Start of Block

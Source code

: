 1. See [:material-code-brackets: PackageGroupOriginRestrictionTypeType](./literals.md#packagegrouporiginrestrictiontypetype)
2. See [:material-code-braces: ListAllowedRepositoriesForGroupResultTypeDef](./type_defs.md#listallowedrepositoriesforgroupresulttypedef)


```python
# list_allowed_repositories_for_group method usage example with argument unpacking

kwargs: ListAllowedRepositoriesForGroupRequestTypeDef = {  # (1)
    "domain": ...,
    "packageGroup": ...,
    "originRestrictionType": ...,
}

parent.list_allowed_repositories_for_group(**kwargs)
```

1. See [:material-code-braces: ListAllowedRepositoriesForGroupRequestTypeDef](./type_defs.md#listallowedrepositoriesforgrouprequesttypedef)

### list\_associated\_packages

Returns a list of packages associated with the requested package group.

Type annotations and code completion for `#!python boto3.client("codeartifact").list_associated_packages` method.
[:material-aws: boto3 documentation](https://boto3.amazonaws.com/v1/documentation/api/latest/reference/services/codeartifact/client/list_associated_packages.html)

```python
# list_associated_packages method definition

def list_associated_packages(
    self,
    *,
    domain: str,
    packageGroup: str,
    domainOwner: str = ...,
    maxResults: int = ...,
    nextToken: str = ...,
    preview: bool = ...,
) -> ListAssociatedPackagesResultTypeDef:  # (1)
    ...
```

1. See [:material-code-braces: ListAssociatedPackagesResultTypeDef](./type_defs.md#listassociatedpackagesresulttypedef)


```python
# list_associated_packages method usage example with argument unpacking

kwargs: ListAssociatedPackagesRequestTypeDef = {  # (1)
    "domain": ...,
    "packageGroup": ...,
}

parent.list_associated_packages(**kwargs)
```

End of Block

■ Exercise details ■
Scan the entries above for the word "with" and collect each line holding it.

■ Answer space ■
# list_allowed_repositories_for_group method usage example with argument unpacking
Returns a list of packages associated with the requested package group.
# list_associated_packages method usage example with argument unpacking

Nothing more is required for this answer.